Diante da suspeita de endometriose, o exame ginecológico clínico é o primeiro passo para o diagnóstico, que pode ser confirmado pelos seguintes exames laboratoriais e de imagem: visualização das lesões por laparoscopia, ultra-som endovaginal, ressonância magnética e um exame de sangue chamado marcador tumoral CA-125, que se altera nos casos mais avançados da doença.

Segundo a doutora Flavia Tarabini, o diagnóstico deve ser feito através da avaliação do histórico da paciente — marcada por dor pélvica no período menstrual por vezes sendo incapaz de manter suas atividades habituais, dor durante a relação sexual e a própria infertilidade — e do exame físico, principalmente, o ginecológico. “Assim é possível confirmar e ter a extensão da doença avaliada pelos exames de imagem, especialmente a ressonância nuclear magnética”, explica.

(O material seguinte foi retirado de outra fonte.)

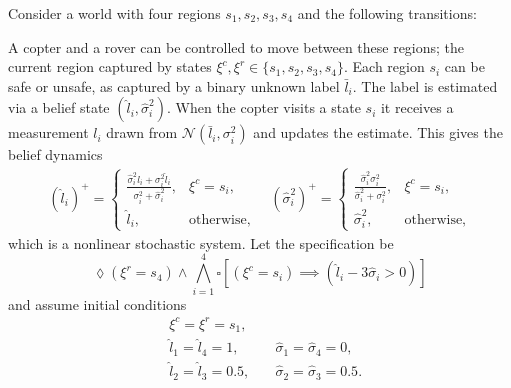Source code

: \documentclass[conference]{IEEEtran}
\begin{document}
Consider a world with four regions $s_1, s_2, s_3, s_4$ and the following transitions:

\begin{center}
\end{center}

A copter and a rover can be controlled to move between these regions; the current region captured by states $\xi^c, \xi^r \in \{ s_1, s_2, s_3, s_4 \}$. Each region $s_i$ can be safe or unsafe, as captured by a binary unknown label $\bar l_i$. The label is estimated via a belief state $(\hat l_i, \hat \sigma^2_i)$. When the copter visits a state $s_i$ it receives a measurement $l_i$ drawn from $\mathcal N(\bar l_i, \sigma_i^2)$ and updates the estimate. This gives the belief dynamics
\begin{equation}
\begin{aligned}
(\hat l_i)^+ =
\begin{cases}
  \frac{\hat \sigma^2_i l_i + \sigma_i^2 \hat l_i}{\sigma_i^2 + \hat \sigma_i^2}, & \xi^c = s_i, \\
  \hat l_i, & \text{otherwise,}
\end{cases}
\quad (\hat \sigma_i^2)^+ = 
\begin{cases}
  \frac{\hat \sigma_i^2 \sigma_i^2}{\hat \sigma_i^2 + \sigma_i^2}, & \xi^c = s_i, \\
  \hat \sigma_i^2, & \text{otherwise,}
\end{cases}
\end{aligned}
\end{equation}
which is a nonlinear stochastic system. Let the specification be
\begin{equation}
  \lozenge (\xi^r = s_4) \land \bigwedge_{i=1}^4 \square \left[ (\xi^c = s_i) \implies (\hat l_i -3 \hat\sigma_i > 0) \right]
\end{equation}
and assume initial conditions
\begin{equation}
\begin{aligned}
  & \xi^c = \xi^r = s_1, & \\
  & \hat l_1 = \hat l_4 = 1, \quad   & \hat \sigma_1 = \hat \sigma_4 = 0, \\
  & \hat l_2 = \hat l_3 = 0.5, \quad & \hat \sigma_2 = \hat \sigma_3 = 0.5.
\end{aligned}
\end{equation}
\end{document}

Entretanto, um diagnóstico com mais certeza, depende da realização da biópsia. “Os diagnósticos de cada tipo da doença devem ser feito através de exames solicitados pelo médico assistente. Caso a paciente esteja tentando engravidar e não consiga e sinta desconfortos menstruais, é indicado que procure um especialista para tentar diagnosticar a doença e indicar o tratamento que melhor se encaixa para aquela paciente”, finaliza o doutor Matheus Roque.

O tratamento da endometriose depende do estágio e do nível de comprometimento da doença na rotina diária da paciente e em sua fertilidade. Os tipos de tratamento variam entre o uso de medicamentos, cirurgia ou então técnicas de reprodução assistida em casos de infertilidade.

“O acompanhamento clínico sem medicação é a melhor opção nos casos de endometriose em que as pacientes não apresentem queixas, em pacientes jovens sem risco de dano à função de algum”, afirma a especialista Flavia Tarabini.